### About this exercise
Retype each entry exactly as written, and keep the pictures out of the copy.

### Collected data

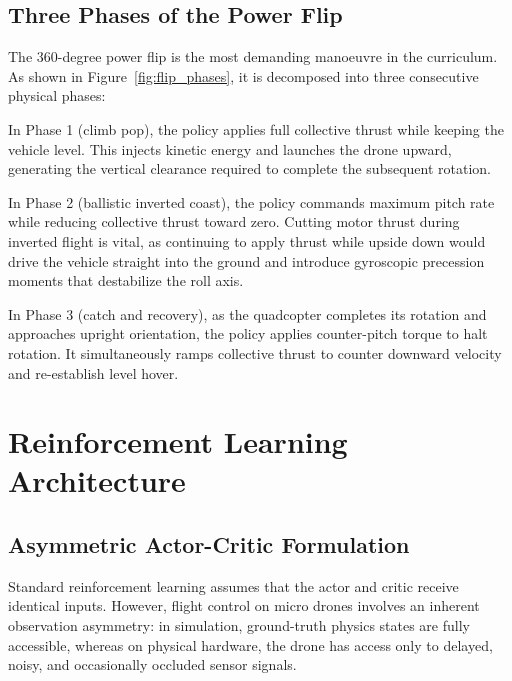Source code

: \documentclass[11pt,a4paper]{article}
\begin{document}
\subsection{Three Phases of the Power Flip}
The 360-degree power flip is the most demanding manoeuvre in the curriculum. As shown in Figure~\ref{fig:flip_phases}, it is decomposed into three consecutive physical phases:

In Phase 1 (climb pop), the policy applies full collective thrust while keeping the vehicle level. This injects kinetic energy and launches the drone upward, generating the vertical clearance required to complete the subsequent rotation.

In Phase 2 (ballistic inverted coast), the policy commands maximum pitch rate while reducing collective thrust toward zero. Cutting motor thrust during inverted flight is vital, as continuing to apply thrust while upside down would drive the vehicle straight into the ground and introduce gyroscopic precession moments that destabilize the roll axis.

In Phase 3 (catch and recovery), as the quadcopter completes its rotation and approaches upright orientation, the policy applies counter-pitch torque to halt rotation. It simultaneously ramps collective thrust to counter downward velocity and re-establish level hover.

\section{Reinforcement Learning Architecture}
\label{sec:learning}

\subsection{Asymmetric Actor-Critic Formulation}
Standard reinforcement learning assumes that the actor and critic receive identical inputs. However, flight control on micro drones involves an inherent observation asymmetry: in simulation, ground-truth physics states are fully accessible, whereas on physical hardware, the drone has access only to delayed, noisy, and occasionally occluded sensor signals.
\end{document}
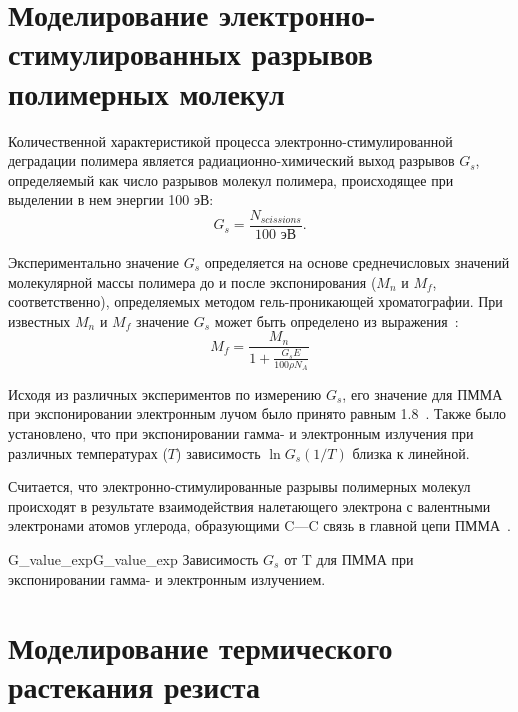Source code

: \section{Моделирование электронно-стимулированных разрывов полимерных молекул}
Количественной характеристикой процесса электронно-стимулированной деградации полимера является радиационно-химический выход разрывов $G_s$, определяемый как число разрывов молекул полимера, происходящее при выделении в нем энергии 100 эВ:
\begin{equation}
	G_s = \frac{N_{scissions}}{100 \text{ эВ}}.
\end{equation}

Экспериментально значение $G_s$ определяется на основе среднечисловых значений молекулярной массы полимера до и после экспонирования ($M_n$ и $M_f$, соответственно), определяемых методом гель-проникающей хроматографии. При известных $M_n$ и $M_f$ значение $G_s$ может быть определено из выражения~\cite{Greeneich1979_Mf_Mn}:
\begin{equation}
	{M_f = \frac{\displaystyle M_n}{1 + \frac{\displaystyle G_s E}{\displaystyle 100 \rho N_A}}}
\end{equation}

Исходя из различных экспериментов по измерению $G_s$, его значение для ПММА при экспонировании электронным лучом было принято равным 1.8~\cite{Charlesby_1964_Gs}. Также было установлено, что при экспонировании гамма- и электронным излучения при различных температурах ($T$) зависимость $\ln G_s (1/T)$ близка к линейной.

Считается, что электронно-стимулированные разрывы полимерных молекул происходят в результате взаимодействия налетающего электрона с валентными электронами атомов углерода, образующими C---C связь в главной цепи ПММА~\cite{Stepanova_2006}.

\begin{narrowfig}{G_value_exp}{G_value_exp}
	Зависимость $G_s$ от T для ПММА при экспонировании гамма- и электронным излучением.
\end{narrowfig}





\section{Моделирование термического растекания резиста}

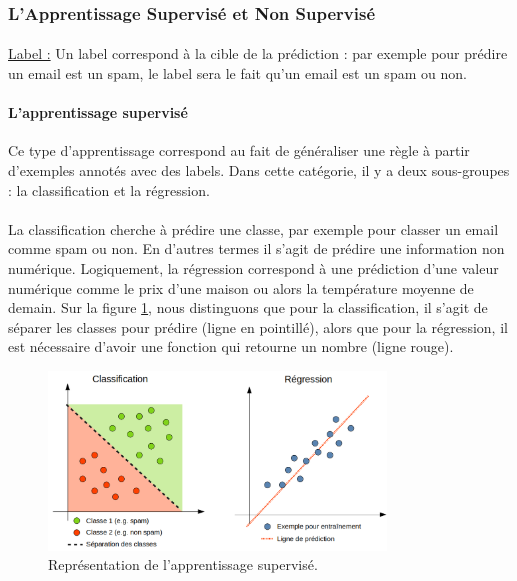 \documentclass[10pt, french, a4paper]{report}
\begin{document}
\subsubsection{L'Apprentissage Supervisé et Non Supervisé}

\paragraph{}
\underline{Label :} Un label correspond à la cible de la prédiction : par exemple pour prédire un email est un spam, le label sera le fait qu'un email est un spam ou non.

\paragraph{L'apprentissage supervisé}
Ce type d'apprentissage correspond au fait de généraliser une règle à partir d'exemples annotés avec des labels. Dans cette catégorie, il y a deux sous-groupes : la classification et la régression.

\paragraph{}
La classification cherche à prédire une classe, par exemple pour classer un email comme spam ou non. En d'autres termes il s'agit de prédire une information non numérique. Logiquement, la régression correspond à une prédiction d'une valeur numérique comme le prix d'une maison ou alors la température moyenne de demain. Sur la figure \ref{fig:apprentissage_supervise}, nous distinguons que pour la classification, il s'agit de séparer les classes pour prédire (ligne en pointillé), alors que pour la régression, il est nécessaire d'avoir une fonction qui retourne un nombre (ligne rouge).

\begin{figure}[hbt!]
    \centering
    \includegraphics[width=0.8\textwidth]{images/apprentissage_supervise.png}
    \caption{Représentation de l'apprentissage supervisé.}
    \label{fig:apprentissage_supervise}
\end{figure}
\end{document}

### Answer to this exercise
Source code

: \documentclass[11pt,a4paper]{article}
\begin{document}
\subsection{Three Phases of the Power Flip}
The 360-degree power flip is the most demanding manoeuvre in the curriculum. As shown in Figure~\ref{fig:flip_phases}, it is decomposed into three consecutive physical phases:

In Phase 1 (climb pop), the policy applies full collective thrust while keeping the vehicle level. This injects kinetic energy and launches the drone upward, generating the vertical clearance required to complete the subsequent rotation.

In Phase 2 (ballistic inverted coast), the policy commands maximum pitch rate while reducing collective thrust toward zero. Cutting motor thrust during inverted flight is vital, as continuing to apply thrust while upside down would drive the vehicle straight into the ground and introduce gyroscopic precession moments that destabilize the roll axis.

In Phase 3 (catch and recovery), as the quadcopter completes its rotation and approaches upright orientation, the policy applies counter-pitch torque to halt rotation. It simultaneously ramps collective thrust to counter downward velocity and re-establish level hover.

\section{Reinforcement Learning Architecture}
\label{sec:learning}

\subsection{Asymmetric Actor-Critic Formulation}
Standard reinforcement learning assumes that the actor and critic receive identical inputs. However, flight control on micro drones involves an inherent observation asymmetry: in simulation, ground-truth physics states are fully accessible, whereas on physical hardware, the drone has access only to delayed, noisy, and occasionally occluded sensor signals.
\end{document}
Source code

: \section{Моделирование электронно-стимулированных разрывов полимерных молекул}
Количественной характеристикой процесса электронно-стимулированной деградации полимера является радиационно-химический выход разрывов $G_s$, определяемый как число разрывов молекул полимера, происходящее при выделении в нем энергии 100 эВ:
\begin{equation}
	G_s = \frac{N_{scissions}}{100 \text{ эВ}}.
\end{equation}

Экспериментально значение $G_s$ определяется на основе среднечисловых значений молекулярной массы полимера до и после экспонирования ($M_n$ и $M_f$, соответственно), определяемых методом гель-проникающей хроматографии. При известных $M_n$ и $M_f$ значение $G_s$ может быть определено из выражения~\cite{Greeneich1979_Mf_Mn}:
\begin{equation}
	{M_f = \frac{\displaystyle M_n}{1 + \frac{\displaystyle G_s E}{\displaystyle 100 \rho N_A}}}
\end{equation}

Исходя из различных экспериментов по измерению $G_s$, его значение для ПММА при экспонировании электронным лучом было принято равным 1.8~\cite{Charlesby_1964_Gs}. Также было установлено, что при экспонировании гамма- и электронным излучения при различных температурах ($T$) зависимость $\ln G_s (1/T)$ близка к линейной.

Считается, что электронно-стимулированные разрывы полимерных молекул происходят в результате взаимодействия налетающего электрона с валентными электронами атомов углерода, образующими C---C связь в главной цепи ПММА~\cite{Stepanova_2006}.

\begin{narrowfig}{G_value_exp}{G_value_exp}
	Зависимость $G_s$ от T для ПММА при экспонировании гамма- и электронным излучением.
\end{narrowfig}





\section{Моделирование термического растекания резиста}

 \documentclass[10pt, french, a4paper]{report}
\begin{document}
\subsubsection{L'Apprentissage Supervisé et Non Supervisé}

\paragraph{}
\underline{Label :} Un label correspond à la cible de la prédiction : par exemple pour prédire un email est un spam, le label sera le fait qu'un email est un spam ou non.

\paragraph{L'apprentissage supervisé}
Ce type d'apprentissage correspond au fait de généraliser une règle à partir d'exemples annotés avec des labels. Dans cette catégorie, il y a deux sous-groupes : la classification et la régression.

\paragraph{}
La classification cherche à prédire une classe, par exemple pour classer un email comme spam ou non. En d'autres termes il s'agit de prédire une information non numérique. Logiquement, la régression correspond à une prédiction d'une valeur numérique comme le prix d'une maison ou alors la température moyenne de demain. Sur la figure \ref{fig:apprentissage_supervise}, nous distinguons que pour la classification, il s'agit de séparer les classes pour prédire (ligne en pointillé), alors que pour la régression, il est nécessaire d'avoir une fonction qui retourne un nombre (ligne rouge).

\begin{figure}[hbt!]
    \centering
    \includegraphics[width=0.8\textwidth]{images/apprentissage_supervise.png}
    \caption{Représentation de l'apprentissage supervisé.}
    \label{fig:apprentissage_supervise}
\end{figure}
\end{document}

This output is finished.